History was easier to understand—all of the stories already told, effects already yielded. It was also, of course, less fun.
Evangeline liked The Acapocalypse. From her first sighting of the golden rod flyer advertising auditions in perfect punctuation, spelling, and grammar, she knew the kids running it were serious and dedicated, which boded well for the group actually coming together, and actually performing. She figured she would go into the audition and sing her heart out—not worry about all the technical stuff her high school choir teacher tried to push on her. If they liked her for her, she would join their club. If not, then they’d expose themselves for not having a heart to go with their eye for detail, in which case she’d be just as happy not work with them.
She got in, and started getting to know her new groupmates. There was only so much she could glean from rehearsals, though. She needed to see them in a more relaxed environment. She wanted to see them wasted.

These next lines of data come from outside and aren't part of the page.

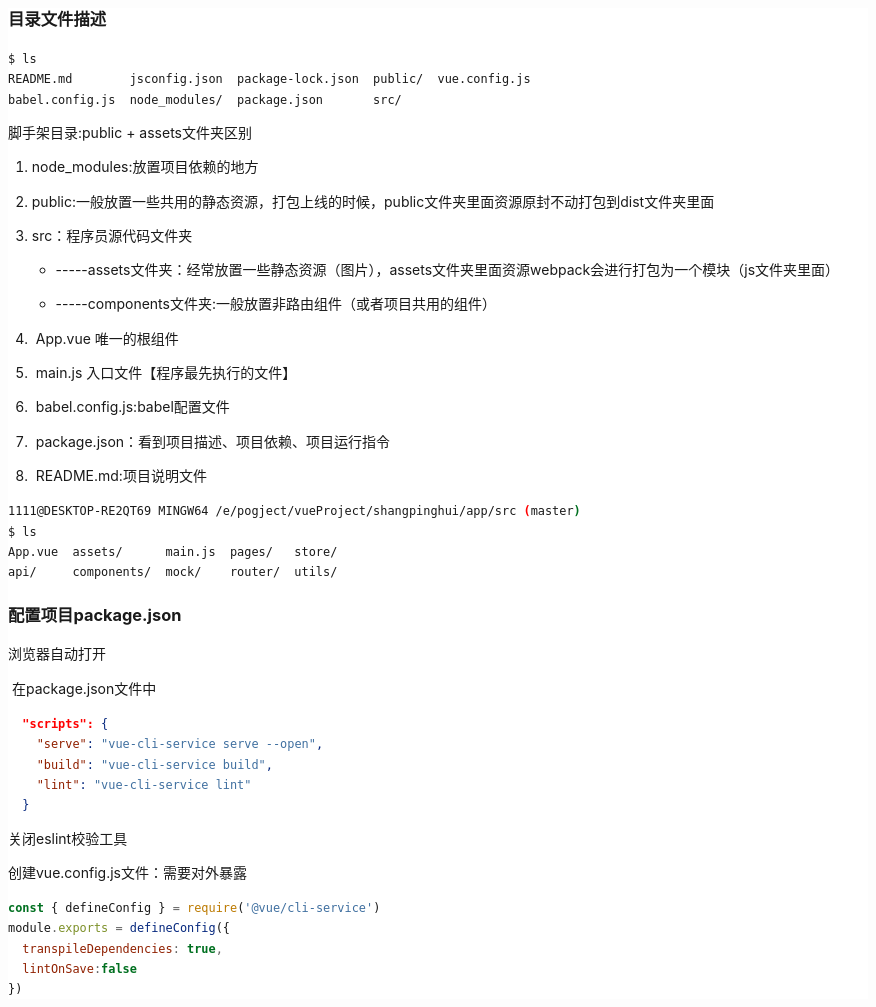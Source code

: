 

### 目录文件描述

```bash
$ ls
README.md        jsconfig.json  package-lock.json  public/  vue.config.js
babel.config.js  node_modules/  package.json       src/
```

脚手架目录:public + assets文件夹区别

1. node_modules:放置项目依赖的地方

2. public:一般放置一些共用的静态资源，打包上线的时候，public文件夹里面资源原封不动打包到dist文件夹里面

3. src：程序员源代码文件夹

   -  -----assets文件夹：经常放置一些静态资源（图片），assets文件夹里面资源webpack会进行打包为一个模块（js文件夹里面）

   -  -----components文件夹:一般放置非路由组件（或者项目共用的组件）

4. ​    App.vue 唯一的根组件

5. ​    main.js 入口文件【程序最先执行的文件】

6. ​    babel.config.js:babel配置文件

7. ​    package.json：看到项目描述、项目依赖、项目运行指令

8. ​    README.md:项目说明文件

```bash
1111@DESKTOP-RE2QT69 MINGW64 /e/pogject/vueProject/shangpinghui/app/src (master)
$ ls
App.vue  assets/      main.js  pages/   store/
api/     components/  mock/    router/  utils/

```





### 配置项目package.json

浏览器自动打开

​    在package.json文件中

```json
  "scripts": {
    "serve": "vue-cli-service serve --open",
    "build": "vue-cli-service build",
    "lint": "vue-cli-service lint"
  }
```

关闭eslint校验工具

创建vue.config.js文件：需要对外暴露

```js
const { defineConfig } = require('@vue/cli-service')
module.exports = defineConfig({
  transpileDependencies: true,
  lintOnSave:false
})
```
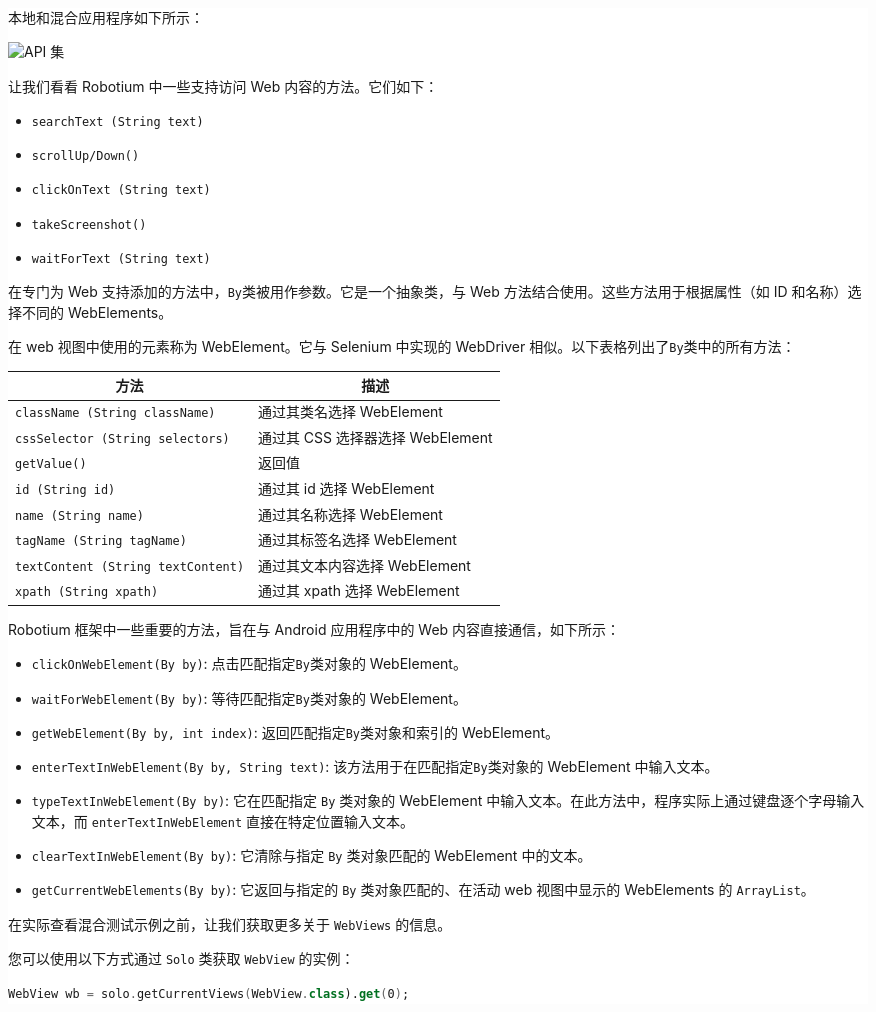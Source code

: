 本地和混合应用程序如下所示：

![API 集](https://github.com/OpenDocCN/freelearn-android-pt2-zh/raw/master/docs/rbt-auto-test-andr/img/8010OS_04_01.jpg)

让我们看看 Robotium 中一些支持访问 Web 内容的方法。它们如下：

+   `searchText (String text)`

+   `scrollUp/Down()`

+   `clickOnText (String text)`

+   `takeScreenshot()`

+   `waitForText (String text)`

在专门为 Web 支持添加的方法中，`By`类被用作参数。它是一个抽象类，与 Web 方法结合使用。这些方法用于根据属性（如 ID 和名称）选择不同的 WebElements。

在 web 视图中使用的元素称为 WebElement。它与 Selenium 中实现的 WebDriver 相似。以下表格列出了`By`类中的所有方法：

| 方法 | 描述 |
| --- | --- |
| `className (String className)` | 通过其类名选择 WebElement |
| `cssSelector (String selectors)` | 通过其 CSS 选择器选择 WebElement |
| `getValue()` | 返回值 |
| `id (String id)` | 通过其 id 选择 WebElement |
| `name (String name)` | 通过其名称选择 WebElement |
| `tagName (String tagName)` | 通过其标签名选择 WebElement |
| `textContent (String textContent)` | 通过其文本内容选择 WebElement |
| `xpath (String xpath)` | 通过其 xpath 选择 WebElement |

Robotium 框架中一些重要的方法，旨在与 Android 应用程序中的 Web 内容直接通信，如下所示：

+   `clickOnWebElement(By by)`: 点击匹配指定`By`类对象的 WebElement。

+   `waitForWebElement(By by)`: 等待匹配指定`By`类对象的 WebElement。

+   `getWebElement(By by, int index)`: 返回匹配指定`By`类对象和索引的 WebElement。

+   `enterTextInWebElement(By by, String text)`: 该方法用于在匹配指定`By`类对象的 WebElement 中输入文本。

+   `typeTextInWebElement(By by)`: 它在匹配指定 `By` 类对象的 WebElement 中输入文本。在此方法中，程序实际上通过键盘逐个字母输入文本，而 `enterTextInWebElement` 直接在特定位置输入文本。

+   `clearTextInWebElement(By by)`: 它清除与指定 `By` 类对象匹配的 WebElement 中的文本。

+   `getCurrentWebElements(By by)`: 它返回与指定的 `By` 类对象匹配的、在活动 web 视图中显示的 WebElements 的 `ArrayList`。

在实际查看混合测试示例之前，让我们获取更多关于 `WebViews` 的信息。

您可以使用以下方式通过 `Solo` 类获取 `WebView` 的实例：

```kt
WebView wb = solo.getCurrentViews(WebView.class).get(0);
```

Katie both helped and hindered this effortt. She, herself, hadn’t drank a sip. From the moment she showed up at Evangeline’s door with a tray of fresh-baked brownies, Evangeline had a sense she would be a killjoy.
Within the first few minutes, though, Evangeline recognized something more in the girl. Andrew, the musical theatre nerd, had given her a ride to the party, and proceeded to remain attached to her with each passing hour. Fortunately, he didn’t share in Katie’s dry evening, downing beer after beer in what appeared to be an effort to tease her by being contrary.
Katie, in turn, glued herself to Russ the minute he walked through the door. Evangeline doubted he had combed, much less cut his hair since joining the group two months earlier. He wore a deep, dark stubble across the lower half of his face that night, and the red and black flannel shirt he seemed to rotate to a couple times a week. It was Russ that lured Katie into a game of Kings, during which Katie sipped prissily from a can of Diet Coke while everyone else pounded Keystone Light. Ordinarily, Evangeline might have called her on it, pressured her to at least taste a beer, but she got the sense Katie wouldn’t handle that so well, and besides that Andrew was more liable to make a scene on her behalf with each gulp from his own can.
Amanda and Josh had finally joined the game after what seemed like hours standing by the stereo, flipping through a binder full of Evangeline’s CDs, mostly acts they had never heard of, she assumed. There was something interesting about the two of them. When she first met them in auditions, she assumed they were sleeping with one another—there was just an obvious, and very comfortable level of flirtation, familiarity, and sexuality between them. But then that girl Carrie had shown up at the end of one of the rehearsals, and complicated things.
It was a party for The Acapocalypse, but no one had explicitly said that other friends or significant others weren’t welcome. Only group members showed up, but Evangeline took particular notice Josh hadn’t brought Carrie.
Russ nudged Evangeline’s elbow, bringing her back to game. She figured it was her turn and started to lean toward the circle of playing cards before he stopped her and whispered in her ear. “I’m gonna have a cigarette. Want to join me?”
“I don’t smoke,” she said. “But I’ll keep you company.”
A minute later Russ had Evangeline’s back pressed to the brick exterior of her apartment building, hand on the hip of her tight blue jeans, lips affixed to her neck. She let out a sigh. She liked parties.